==== Provided entries
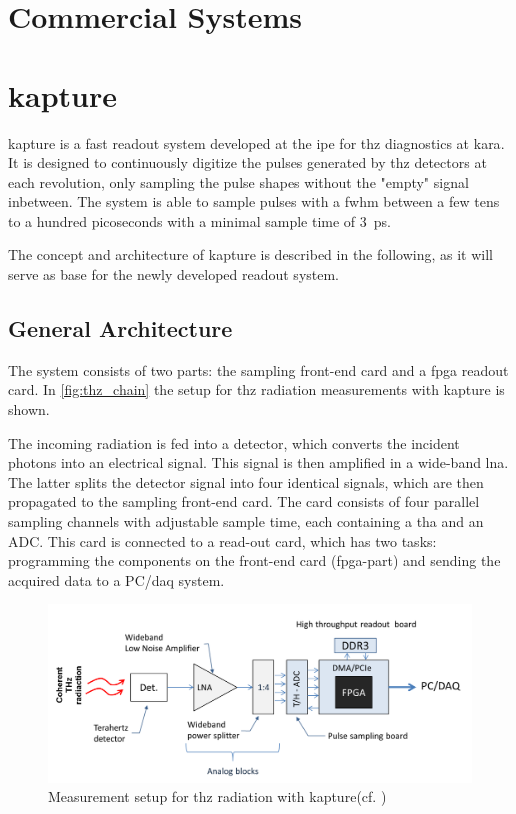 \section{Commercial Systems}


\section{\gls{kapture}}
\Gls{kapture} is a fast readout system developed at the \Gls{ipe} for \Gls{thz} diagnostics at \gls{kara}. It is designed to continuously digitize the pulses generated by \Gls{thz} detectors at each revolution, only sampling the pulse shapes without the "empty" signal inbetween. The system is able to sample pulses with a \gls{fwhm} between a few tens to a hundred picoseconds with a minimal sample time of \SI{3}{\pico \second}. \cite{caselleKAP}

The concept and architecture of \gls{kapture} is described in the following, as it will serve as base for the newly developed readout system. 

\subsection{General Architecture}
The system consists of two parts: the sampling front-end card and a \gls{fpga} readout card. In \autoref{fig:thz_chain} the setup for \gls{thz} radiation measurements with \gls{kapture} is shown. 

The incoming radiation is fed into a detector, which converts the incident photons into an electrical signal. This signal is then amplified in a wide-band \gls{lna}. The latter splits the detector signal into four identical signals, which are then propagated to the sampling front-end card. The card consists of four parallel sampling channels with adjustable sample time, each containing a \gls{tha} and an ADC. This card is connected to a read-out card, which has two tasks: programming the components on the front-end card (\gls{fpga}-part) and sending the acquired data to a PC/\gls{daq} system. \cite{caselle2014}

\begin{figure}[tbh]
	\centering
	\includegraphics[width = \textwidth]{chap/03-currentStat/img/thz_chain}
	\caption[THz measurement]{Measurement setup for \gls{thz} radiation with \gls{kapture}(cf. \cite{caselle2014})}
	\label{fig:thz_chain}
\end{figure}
========
==== Provided entries
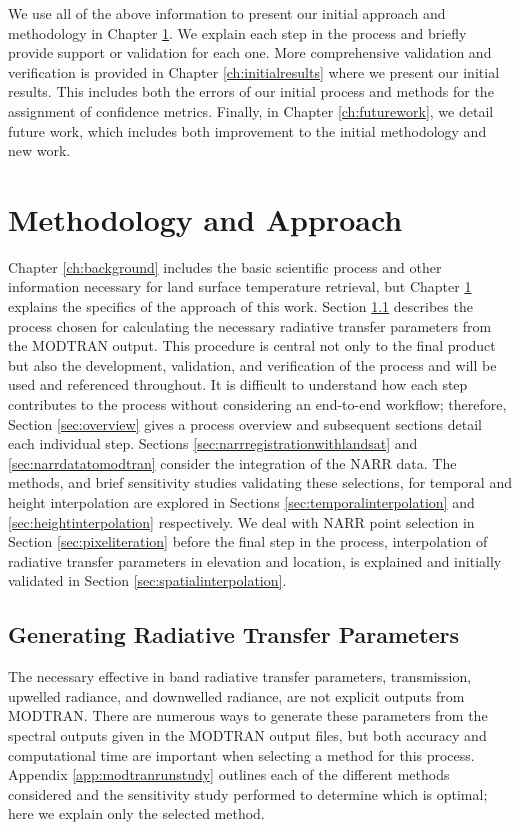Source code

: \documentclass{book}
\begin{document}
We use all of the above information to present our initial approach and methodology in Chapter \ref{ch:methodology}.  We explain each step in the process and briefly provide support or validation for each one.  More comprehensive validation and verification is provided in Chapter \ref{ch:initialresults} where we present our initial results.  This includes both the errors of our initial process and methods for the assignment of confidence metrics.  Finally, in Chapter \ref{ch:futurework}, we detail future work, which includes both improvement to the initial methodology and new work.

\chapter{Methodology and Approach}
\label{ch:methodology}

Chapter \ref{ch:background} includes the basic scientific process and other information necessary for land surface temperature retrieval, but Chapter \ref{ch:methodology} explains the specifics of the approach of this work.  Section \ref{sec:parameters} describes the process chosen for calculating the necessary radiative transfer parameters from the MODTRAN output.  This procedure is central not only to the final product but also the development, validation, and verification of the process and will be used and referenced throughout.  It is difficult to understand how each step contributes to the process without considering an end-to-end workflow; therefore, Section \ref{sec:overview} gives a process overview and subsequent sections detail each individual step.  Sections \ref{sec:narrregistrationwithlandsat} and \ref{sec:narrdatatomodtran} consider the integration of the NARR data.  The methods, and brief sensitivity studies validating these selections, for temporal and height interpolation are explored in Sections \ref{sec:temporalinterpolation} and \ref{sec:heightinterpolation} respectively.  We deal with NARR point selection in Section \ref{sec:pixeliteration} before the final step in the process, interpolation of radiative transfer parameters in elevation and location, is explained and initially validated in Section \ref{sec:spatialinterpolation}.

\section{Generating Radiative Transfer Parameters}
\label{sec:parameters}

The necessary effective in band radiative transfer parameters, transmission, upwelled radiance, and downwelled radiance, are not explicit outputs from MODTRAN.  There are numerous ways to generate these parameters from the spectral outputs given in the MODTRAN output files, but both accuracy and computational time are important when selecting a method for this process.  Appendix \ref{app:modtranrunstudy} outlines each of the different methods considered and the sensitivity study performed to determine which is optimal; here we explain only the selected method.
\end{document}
========
==== Provided entries
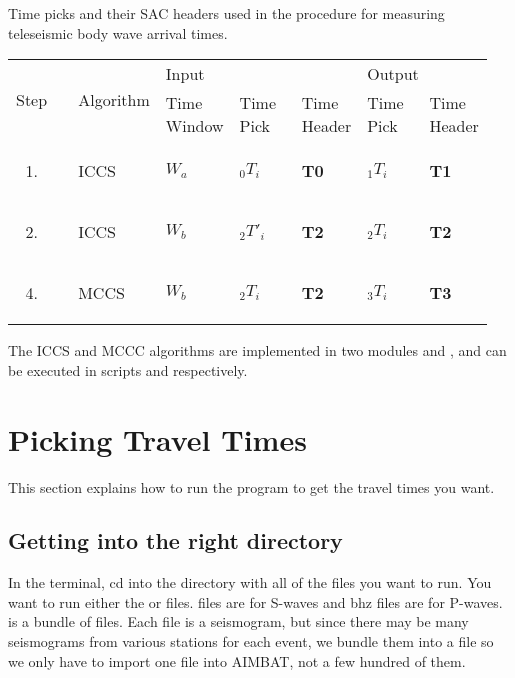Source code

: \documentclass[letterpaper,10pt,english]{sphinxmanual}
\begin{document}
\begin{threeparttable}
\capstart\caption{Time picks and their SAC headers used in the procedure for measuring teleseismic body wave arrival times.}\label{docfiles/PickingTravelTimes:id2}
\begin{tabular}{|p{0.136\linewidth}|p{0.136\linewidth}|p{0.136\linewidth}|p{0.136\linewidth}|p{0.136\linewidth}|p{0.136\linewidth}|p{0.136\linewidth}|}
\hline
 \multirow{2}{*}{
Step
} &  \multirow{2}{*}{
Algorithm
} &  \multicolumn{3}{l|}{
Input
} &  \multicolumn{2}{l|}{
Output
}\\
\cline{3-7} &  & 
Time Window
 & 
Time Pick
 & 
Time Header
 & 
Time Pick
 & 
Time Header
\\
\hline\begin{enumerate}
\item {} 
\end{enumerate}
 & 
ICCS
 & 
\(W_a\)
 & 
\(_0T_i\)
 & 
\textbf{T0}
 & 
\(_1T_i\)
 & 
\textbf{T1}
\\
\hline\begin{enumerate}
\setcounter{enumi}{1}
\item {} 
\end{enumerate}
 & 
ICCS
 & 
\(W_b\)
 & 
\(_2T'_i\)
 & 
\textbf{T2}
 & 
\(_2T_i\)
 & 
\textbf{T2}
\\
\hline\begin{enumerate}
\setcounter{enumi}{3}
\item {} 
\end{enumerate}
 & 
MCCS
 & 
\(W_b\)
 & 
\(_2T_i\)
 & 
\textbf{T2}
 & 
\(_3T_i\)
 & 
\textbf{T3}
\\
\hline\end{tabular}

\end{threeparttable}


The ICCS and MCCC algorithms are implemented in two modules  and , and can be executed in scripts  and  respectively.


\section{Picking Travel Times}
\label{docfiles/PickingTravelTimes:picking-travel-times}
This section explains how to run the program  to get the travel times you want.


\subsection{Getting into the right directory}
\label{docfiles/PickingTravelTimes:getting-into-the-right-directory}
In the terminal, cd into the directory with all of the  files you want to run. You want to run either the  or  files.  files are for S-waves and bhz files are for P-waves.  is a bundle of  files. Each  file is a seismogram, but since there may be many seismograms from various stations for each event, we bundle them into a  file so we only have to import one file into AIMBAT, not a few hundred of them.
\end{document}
========
_What you should do_.
Going line by line through the data, tally each one that includes the string "enumi", and answer with the tally only.

_Result of the exercise_.
2